Friday, December 20, 2013

December 21, 1863 (Saturday): The Army-Navy Game

Admiral John Dahlgren

Washington, D. C., December 21, 1863.
    MY DEAR SIR: Sending a note to the Secretary of the Navy, as I promised, he called over and said that the strikes in the ship-yards had thrown the completion of vessels back so much that he thought General Gillmore's proposition entirely proper. He only wishes (and in which I concur) that General Gillmore will courteously confer with and explain to Admiral Dahlgren.*

* * * * * * *
     Yours, as ever,
     A. LINCOLN.

    Referred to the General-in-Chief.

*Portion here omitted refers to affairs in Missouri, and appears in Series I, Vol.

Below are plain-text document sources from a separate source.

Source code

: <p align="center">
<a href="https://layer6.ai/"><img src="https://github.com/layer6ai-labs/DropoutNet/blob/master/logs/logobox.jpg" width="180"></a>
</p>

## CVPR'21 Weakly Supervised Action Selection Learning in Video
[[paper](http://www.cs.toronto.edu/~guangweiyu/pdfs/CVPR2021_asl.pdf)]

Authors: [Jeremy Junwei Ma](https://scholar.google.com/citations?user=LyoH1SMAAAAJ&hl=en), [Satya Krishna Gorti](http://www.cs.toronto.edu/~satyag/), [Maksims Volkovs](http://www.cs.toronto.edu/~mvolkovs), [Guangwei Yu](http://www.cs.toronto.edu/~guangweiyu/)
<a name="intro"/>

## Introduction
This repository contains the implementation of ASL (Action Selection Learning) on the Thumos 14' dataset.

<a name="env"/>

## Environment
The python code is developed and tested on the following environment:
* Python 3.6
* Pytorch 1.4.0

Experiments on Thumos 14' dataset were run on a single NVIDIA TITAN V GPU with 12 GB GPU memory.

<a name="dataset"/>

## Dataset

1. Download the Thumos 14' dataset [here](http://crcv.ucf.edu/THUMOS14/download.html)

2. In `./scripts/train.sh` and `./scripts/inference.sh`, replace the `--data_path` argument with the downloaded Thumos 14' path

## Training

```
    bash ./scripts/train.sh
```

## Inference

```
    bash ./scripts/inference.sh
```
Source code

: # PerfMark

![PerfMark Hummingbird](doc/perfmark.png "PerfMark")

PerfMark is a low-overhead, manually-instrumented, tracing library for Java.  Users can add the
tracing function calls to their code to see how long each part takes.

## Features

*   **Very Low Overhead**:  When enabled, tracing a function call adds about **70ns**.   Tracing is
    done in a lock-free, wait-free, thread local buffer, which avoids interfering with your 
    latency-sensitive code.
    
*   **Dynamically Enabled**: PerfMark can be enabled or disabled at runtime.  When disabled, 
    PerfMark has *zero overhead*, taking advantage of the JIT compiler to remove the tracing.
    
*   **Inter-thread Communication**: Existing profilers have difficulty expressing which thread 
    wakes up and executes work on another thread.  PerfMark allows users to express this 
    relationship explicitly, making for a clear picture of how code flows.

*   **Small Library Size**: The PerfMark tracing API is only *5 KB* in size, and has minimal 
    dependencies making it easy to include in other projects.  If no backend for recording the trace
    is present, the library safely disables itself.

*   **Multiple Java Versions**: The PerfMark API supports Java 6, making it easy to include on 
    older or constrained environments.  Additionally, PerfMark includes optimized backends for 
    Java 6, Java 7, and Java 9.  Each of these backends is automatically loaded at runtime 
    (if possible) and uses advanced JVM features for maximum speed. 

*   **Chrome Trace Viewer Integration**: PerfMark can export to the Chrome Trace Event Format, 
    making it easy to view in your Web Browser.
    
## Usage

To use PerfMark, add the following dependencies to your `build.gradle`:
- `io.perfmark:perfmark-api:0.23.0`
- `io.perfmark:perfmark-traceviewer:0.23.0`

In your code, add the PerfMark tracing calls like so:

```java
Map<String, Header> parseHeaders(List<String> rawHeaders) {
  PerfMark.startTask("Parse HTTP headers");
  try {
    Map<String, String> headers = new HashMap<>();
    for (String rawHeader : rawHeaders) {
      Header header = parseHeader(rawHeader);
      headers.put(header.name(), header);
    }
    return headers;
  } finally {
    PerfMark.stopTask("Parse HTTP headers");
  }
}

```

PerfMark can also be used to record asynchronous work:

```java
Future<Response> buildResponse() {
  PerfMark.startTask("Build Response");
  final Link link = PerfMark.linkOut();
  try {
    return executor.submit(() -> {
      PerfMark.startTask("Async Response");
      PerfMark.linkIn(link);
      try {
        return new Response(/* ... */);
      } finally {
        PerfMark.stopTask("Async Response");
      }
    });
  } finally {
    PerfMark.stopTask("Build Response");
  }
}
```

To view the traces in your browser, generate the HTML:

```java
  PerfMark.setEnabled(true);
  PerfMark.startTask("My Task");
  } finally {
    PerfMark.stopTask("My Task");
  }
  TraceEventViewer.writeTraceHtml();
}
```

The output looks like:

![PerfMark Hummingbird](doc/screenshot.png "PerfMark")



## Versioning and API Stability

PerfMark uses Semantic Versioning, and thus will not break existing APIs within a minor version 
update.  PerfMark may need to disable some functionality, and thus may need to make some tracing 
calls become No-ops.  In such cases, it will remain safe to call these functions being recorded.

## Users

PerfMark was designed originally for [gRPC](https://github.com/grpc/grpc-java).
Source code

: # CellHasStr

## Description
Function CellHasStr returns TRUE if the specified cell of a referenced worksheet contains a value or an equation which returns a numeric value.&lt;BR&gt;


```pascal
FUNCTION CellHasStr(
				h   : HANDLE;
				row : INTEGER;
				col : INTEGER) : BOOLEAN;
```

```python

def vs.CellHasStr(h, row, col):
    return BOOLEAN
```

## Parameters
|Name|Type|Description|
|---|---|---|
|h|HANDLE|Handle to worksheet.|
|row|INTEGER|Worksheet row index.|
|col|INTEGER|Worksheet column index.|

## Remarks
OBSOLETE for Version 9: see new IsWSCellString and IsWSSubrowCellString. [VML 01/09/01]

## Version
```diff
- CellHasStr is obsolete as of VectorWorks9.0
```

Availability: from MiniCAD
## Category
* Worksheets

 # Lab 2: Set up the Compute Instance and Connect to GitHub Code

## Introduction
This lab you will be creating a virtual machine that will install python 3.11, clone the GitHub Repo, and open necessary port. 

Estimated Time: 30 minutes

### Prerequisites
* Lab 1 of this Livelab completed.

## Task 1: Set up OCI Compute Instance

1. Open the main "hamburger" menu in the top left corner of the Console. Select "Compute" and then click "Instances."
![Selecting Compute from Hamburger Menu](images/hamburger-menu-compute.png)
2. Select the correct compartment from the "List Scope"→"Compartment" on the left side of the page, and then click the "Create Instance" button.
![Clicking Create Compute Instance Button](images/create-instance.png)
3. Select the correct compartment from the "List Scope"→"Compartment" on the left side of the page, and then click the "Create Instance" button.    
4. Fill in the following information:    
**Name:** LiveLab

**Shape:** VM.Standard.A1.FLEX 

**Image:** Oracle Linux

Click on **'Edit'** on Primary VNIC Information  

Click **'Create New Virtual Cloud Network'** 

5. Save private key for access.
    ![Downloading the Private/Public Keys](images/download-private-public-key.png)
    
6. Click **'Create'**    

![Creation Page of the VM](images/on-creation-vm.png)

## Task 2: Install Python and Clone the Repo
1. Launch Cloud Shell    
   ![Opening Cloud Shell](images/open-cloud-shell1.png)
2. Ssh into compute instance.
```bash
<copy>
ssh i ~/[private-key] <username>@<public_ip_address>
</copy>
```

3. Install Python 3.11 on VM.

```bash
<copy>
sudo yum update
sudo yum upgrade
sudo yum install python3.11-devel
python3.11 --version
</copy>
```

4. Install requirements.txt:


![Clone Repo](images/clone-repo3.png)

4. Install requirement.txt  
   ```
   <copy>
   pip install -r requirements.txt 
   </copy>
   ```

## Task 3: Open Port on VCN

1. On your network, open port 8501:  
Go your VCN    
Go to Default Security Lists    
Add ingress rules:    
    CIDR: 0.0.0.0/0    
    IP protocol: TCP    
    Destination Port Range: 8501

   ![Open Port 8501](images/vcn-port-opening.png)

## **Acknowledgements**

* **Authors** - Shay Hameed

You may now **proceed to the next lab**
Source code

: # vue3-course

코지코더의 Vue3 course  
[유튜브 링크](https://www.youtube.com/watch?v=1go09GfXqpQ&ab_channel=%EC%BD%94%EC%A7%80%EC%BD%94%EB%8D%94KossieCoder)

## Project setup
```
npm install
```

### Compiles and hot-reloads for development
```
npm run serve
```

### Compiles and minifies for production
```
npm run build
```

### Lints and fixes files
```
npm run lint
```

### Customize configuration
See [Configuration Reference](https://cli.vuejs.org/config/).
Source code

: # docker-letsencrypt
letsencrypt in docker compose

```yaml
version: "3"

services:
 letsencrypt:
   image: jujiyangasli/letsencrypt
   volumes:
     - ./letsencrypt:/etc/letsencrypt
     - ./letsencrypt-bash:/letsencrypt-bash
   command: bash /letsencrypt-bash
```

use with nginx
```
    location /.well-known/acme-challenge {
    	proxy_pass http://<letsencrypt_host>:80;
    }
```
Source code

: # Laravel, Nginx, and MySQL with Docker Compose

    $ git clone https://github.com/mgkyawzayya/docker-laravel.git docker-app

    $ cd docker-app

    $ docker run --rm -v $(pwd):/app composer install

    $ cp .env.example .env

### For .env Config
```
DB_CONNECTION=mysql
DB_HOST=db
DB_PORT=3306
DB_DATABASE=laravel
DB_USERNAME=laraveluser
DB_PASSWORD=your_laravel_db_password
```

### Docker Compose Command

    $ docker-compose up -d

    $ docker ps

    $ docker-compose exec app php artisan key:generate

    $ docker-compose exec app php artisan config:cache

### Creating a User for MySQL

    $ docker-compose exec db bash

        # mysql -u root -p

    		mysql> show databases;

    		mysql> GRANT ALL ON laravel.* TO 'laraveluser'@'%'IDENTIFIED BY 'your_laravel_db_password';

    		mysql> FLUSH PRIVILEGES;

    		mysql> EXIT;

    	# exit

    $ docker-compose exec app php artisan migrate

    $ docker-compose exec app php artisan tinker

XXII. 

Official Records, Series I., Vol. 28, Part 2, Page 124.

Lincoln found himself in the middle of a minor dispute between Gillmore in South Carolina and Dahlgren, whose vessels were tasked with reducing Confederate forts in Charleston.  Gillmore wanted a joint naval-land operation and failing that wished to enlist more African-American soldiers to strengthen his force to go it alone if necessary.  Lincoln agrees, but takes note of the Navy's contention that Gillmore had been less than courteous in his discussions with Dahlgren.  The strikes were a problem for the Navy, as Dahlgren believed he needed more warships to take Charleston.  The strikes were slowing down both new construction and needed repairs.